Segment Start: Records

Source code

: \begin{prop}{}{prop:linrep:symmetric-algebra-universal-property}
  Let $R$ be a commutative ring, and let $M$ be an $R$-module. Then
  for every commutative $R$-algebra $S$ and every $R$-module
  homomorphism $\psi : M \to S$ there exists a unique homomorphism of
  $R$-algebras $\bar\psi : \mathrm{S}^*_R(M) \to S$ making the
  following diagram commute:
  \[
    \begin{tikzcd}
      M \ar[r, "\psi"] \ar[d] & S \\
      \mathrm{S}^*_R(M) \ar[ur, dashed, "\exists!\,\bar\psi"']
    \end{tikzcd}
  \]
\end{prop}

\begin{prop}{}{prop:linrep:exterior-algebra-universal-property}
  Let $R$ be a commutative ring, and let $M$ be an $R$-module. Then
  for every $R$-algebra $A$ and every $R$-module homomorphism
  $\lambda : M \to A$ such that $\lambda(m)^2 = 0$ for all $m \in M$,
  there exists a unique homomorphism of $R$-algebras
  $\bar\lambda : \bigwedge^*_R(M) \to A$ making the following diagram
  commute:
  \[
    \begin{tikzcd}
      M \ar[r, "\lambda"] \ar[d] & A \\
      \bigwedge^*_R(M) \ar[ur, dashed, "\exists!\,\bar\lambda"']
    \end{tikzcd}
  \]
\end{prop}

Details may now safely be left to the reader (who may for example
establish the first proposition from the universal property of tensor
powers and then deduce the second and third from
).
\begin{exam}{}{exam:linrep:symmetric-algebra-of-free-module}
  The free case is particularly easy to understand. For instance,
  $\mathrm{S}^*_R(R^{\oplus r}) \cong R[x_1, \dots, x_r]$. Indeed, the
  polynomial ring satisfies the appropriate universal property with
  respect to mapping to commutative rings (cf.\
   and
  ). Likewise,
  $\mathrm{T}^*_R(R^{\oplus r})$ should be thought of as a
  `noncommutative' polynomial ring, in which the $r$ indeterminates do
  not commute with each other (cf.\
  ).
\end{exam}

Segment End: Records

Transcribe, in full, each record that appears above.

Source code

: \begin{prop}{}{prop:linrep:symmetric-algebra-universal-property}
  Let $R$ be a commutative ring, and let $M$ be an $R$-module. Then
  for every commutative $R$-algebra $S$ and every $R$-module
  homomorphism $\psi : M \to S$ there exists a unique homomorphism of
  $R$-algebras $\bar\psi : \mathrm{S}^*_R(M) \to S$ making the
  following diagram commute:
  \[
    \begin{tikzcd}
      M \ar[r, "\psi"] \ar[d] & S \\
      \mathrm{S}^*_R(M) \ar[ur, dashed, "\exists!\,\bar\psi"']
    \end{tikzcd}
  \]
\end{prop}

\begin{prop}{}{prop:linrep:exterior-algebra-universal-property}
  Let $R$ be a commutative ring, and let $M$ be an $R$-module. Then
  for every $R$-algebra $A$ and every $R$-module homomorphism
  $\lambda : M \to A$ such that $\lambda(m)^2 = 0$ for all $m \in M$,
  there exists a unique homomorphism of $R$-algebras
  $\bar\lambda : \bigwedge^*_R(M) \to A$ making the following diagram
  commute:
  \[
    \begin{tikzcd}
      M \ar[r, "\lambda"] \ar[d] & A \\
      \bigwedge^*_R(M) \ar[ur, dashed, "\exists!\,\bar\lambda"']
    \end{tikzcd}
  \]
\end{prop}

Details may now safely be left to the reader (who may for example
establish the first proposition from the universal property of tensor
powers and then deduce the second and third from
).
\begin{exam}{}{exam:linrep:symmetric-algebra-of-free-module}
  The free case is particularly easy to understand. For instance,
  $\mathrm{S}^*_R(R^{\oplus r}) \cong R[x_1, \dots, x_r]$. Indeed, the
  polynomial ring satisfies the appropriate universal property with
  respect to mapping to commutative rings (cf.\
   and
  ). Likewise,
  $\mathrm{T}^*_R(R^{\oplus r})$ should be thought of as a
  `noncommutative' polynomial ring, in which the $r$ indeterminates do
  not commute with each other (cf.\
  ).
\end{exam}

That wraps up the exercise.